> _What is expected_
Every line that includes the word "label" needs to be copied from the listing.

> _Material for this task_
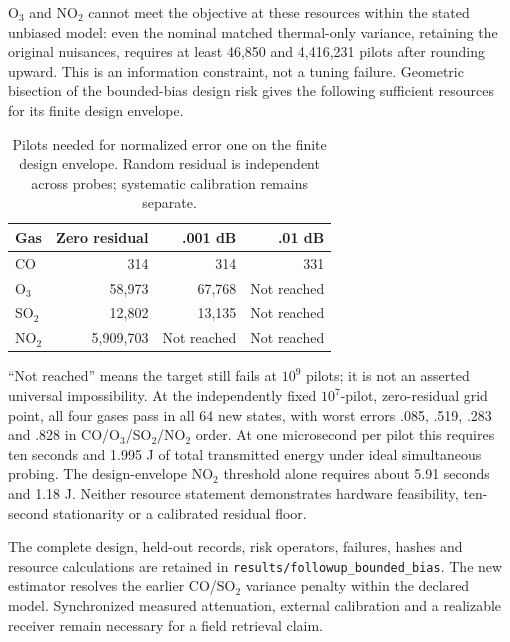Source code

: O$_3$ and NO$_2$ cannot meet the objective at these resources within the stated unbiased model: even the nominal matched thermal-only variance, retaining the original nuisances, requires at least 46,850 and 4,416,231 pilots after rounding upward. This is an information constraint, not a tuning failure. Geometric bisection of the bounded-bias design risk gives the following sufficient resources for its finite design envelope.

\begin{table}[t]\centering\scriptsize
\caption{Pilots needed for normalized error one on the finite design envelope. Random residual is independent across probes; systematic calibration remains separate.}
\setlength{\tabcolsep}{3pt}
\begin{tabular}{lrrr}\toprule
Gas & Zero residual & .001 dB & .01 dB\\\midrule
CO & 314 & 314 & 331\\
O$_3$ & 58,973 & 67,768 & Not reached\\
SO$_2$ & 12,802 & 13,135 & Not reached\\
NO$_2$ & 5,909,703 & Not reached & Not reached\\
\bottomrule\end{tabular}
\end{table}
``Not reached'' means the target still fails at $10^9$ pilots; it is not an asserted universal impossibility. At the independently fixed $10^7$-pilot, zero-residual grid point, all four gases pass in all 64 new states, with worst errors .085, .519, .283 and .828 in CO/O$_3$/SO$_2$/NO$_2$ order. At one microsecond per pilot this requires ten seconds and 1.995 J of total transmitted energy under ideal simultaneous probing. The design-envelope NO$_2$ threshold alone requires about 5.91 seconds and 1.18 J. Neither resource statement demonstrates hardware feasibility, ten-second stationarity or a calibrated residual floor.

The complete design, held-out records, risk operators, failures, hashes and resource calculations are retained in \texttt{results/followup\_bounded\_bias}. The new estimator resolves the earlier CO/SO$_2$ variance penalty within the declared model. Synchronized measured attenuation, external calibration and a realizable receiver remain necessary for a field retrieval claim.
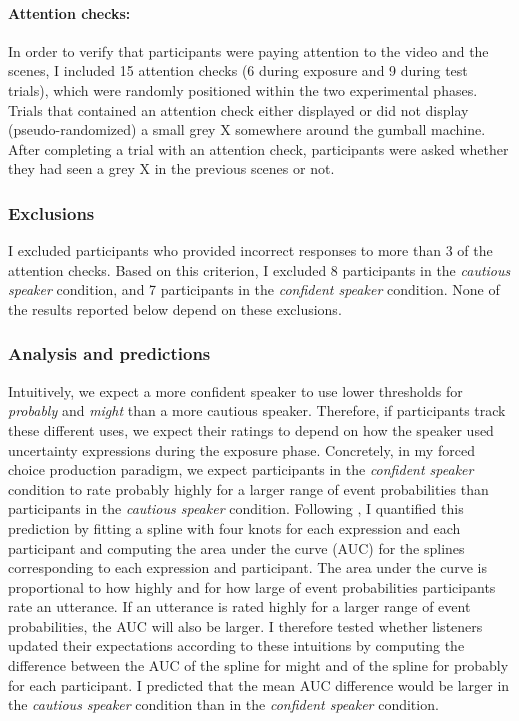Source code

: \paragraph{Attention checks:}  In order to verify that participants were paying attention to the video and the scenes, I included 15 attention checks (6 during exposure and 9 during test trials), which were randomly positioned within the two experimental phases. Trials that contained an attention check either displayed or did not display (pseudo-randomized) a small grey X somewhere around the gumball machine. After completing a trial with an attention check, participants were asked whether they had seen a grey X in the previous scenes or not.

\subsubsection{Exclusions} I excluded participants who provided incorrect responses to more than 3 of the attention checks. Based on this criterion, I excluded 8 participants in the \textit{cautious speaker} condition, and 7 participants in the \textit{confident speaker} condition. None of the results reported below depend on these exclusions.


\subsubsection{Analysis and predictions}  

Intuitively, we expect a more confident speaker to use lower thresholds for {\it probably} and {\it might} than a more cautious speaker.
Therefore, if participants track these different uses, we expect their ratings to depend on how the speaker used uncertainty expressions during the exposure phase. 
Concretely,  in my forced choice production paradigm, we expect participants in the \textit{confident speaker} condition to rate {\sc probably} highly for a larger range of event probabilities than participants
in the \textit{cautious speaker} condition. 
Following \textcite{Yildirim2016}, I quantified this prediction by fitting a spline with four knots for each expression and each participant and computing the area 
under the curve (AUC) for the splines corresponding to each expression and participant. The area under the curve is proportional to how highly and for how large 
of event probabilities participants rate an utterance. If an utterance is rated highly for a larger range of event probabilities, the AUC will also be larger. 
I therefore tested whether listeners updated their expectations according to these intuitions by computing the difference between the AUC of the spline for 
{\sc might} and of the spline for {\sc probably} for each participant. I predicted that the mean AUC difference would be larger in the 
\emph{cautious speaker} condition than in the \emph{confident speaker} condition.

* * *

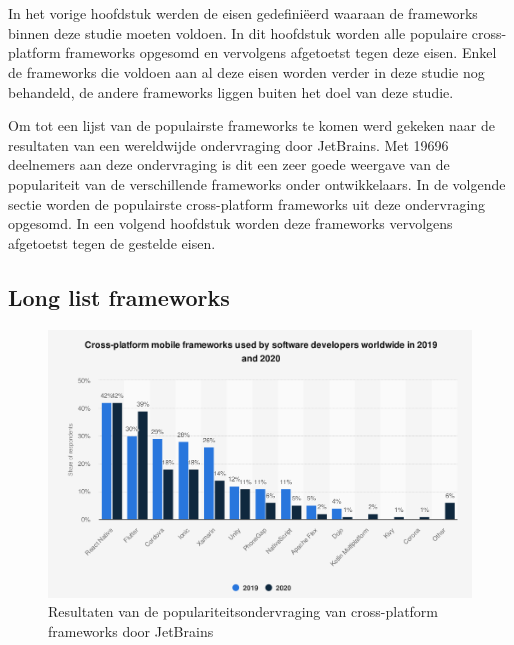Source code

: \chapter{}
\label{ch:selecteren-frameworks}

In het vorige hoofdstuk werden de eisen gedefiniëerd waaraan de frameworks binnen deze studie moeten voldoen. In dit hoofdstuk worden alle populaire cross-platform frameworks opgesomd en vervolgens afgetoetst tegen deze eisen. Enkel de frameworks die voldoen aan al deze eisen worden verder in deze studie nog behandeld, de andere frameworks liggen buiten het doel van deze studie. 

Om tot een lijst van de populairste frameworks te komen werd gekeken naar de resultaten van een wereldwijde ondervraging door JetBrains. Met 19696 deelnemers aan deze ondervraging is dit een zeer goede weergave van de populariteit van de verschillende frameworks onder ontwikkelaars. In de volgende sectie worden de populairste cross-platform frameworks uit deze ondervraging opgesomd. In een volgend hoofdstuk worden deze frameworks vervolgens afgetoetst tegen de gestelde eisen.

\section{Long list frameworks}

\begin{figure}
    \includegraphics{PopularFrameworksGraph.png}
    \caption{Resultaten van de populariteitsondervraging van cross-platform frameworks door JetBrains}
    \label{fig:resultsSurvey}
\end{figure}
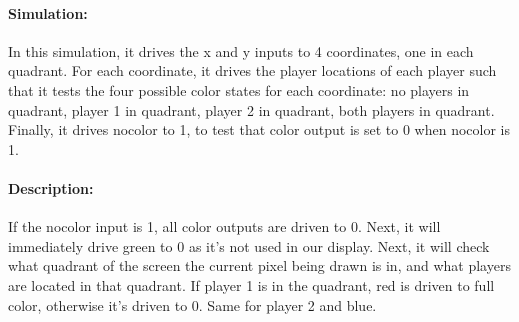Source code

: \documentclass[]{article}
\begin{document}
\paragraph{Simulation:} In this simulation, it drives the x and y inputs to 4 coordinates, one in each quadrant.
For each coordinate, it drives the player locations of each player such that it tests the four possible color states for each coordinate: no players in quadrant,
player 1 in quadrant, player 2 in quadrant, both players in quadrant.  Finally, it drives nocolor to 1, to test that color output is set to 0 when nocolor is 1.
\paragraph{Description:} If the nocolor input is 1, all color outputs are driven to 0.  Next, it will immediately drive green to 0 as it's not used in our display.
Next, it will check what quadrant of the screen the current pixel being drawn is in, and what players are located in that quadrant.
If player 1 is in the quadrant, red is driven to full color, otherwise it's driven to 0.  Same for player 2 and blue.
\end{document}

* * *

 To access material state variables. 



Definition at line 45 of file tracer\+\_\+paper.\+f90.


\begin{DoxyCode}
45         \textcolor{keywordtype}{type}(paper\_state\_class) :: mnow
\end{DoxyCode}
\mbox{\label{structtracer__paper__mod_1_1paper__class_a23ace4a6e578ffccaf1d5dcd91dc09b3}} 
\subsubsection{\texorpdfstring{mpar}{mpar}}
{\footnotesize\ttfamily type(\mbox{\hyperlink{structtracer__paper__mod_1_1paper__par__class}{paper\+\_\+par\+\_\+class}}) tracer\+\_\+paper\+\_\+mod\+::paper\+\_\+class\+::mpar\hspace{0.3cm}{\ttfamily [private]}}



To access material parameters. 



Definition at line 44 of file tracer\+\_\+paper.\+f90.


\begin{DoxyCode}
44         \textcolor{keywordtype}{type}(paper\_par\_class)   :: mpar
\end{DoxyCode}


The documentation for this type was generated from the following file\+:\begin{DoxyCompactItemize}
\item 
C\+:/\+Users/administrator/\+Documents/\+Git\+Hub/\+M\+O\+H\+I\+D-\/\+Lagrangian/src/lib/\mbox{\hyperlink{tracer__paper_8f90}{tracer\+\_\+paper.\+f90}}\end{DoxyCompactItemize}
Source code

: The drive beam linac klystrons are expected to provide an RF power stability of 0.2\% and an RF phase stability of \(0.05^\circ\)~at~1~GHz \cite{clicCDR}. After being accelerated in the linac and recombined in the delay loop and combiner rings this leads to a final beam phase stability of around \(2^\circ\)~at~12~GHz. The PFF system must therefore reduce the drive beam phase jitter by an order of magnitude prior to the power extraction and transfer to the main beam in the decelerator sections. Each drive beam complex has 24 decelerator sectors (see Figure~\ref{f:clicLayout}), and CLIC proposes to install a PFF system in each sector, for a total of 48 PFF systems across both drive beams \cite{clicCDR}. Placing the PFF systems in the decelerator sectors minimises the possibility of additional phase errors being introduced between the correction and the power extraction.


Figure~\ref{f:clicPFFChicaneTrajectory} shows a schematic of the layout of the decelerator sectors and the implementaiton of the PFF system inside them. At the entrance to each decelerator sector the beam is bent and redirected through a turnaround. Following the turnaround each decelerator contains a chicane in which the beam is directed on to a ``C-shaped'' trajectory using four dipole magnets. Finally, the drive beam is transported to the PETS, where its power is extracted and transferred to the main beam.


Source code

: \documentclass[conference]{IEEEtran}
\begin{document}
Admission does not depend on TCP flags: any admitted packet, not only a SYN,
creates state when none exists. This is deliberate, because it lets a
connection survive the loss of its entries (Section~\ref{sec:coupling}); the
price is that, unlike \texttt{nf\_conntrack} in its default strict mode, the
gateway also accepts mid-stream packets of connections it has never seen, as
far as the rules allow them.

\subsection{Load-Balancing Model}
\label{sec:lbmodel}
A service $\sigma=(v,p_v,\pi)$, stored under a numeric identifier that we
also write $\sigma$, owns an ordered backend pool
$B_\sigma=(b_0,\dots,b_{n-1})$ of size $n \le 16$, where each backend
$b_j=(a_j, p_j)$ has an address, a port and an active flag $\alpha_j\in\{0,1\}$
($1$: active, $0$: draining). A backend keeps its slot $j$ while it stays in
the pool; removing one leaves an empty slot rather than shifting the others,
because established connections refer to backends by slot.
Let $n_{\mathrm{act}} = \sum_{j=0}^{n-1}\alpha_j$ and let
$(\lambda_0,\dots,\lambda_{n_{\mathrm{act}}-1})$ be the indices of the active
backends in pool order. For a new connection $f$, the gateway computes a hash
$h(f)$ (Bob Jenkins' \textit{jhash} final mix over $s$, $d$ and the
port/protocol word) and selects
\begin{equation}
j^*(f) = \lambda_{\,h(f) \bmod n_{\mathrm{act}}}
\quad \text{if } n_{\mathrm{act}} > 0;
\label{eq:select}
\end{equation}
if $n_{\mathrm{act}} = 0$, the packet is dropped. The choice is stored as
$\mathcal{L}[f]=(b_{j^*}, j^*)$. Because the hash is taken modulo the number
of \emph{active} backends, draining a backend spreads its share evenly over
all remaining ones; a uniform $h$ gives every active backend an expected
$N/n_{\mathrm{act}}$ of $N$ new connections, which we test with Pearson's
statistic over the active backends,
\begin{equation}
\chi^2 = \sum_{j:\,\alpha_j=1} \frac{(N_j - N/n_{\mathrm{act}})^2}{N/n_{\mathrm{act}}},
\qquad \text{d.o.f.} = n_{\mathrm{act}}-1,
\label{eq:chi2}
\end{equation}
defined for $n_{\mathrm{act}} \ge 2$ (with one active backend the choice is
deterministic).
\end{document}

> _Task output_
\label{ch:selecteren-frameworks}
    \label{fig:resultsSurvey}
\mbox{\label{structtracer__paper__mod_1_1paper__class_a23ace4a6e578ffccaf1d5dcd91dc09b3}} 
\label{sec:lbmodel}
\label{eq:select}
\label{eq:chi2}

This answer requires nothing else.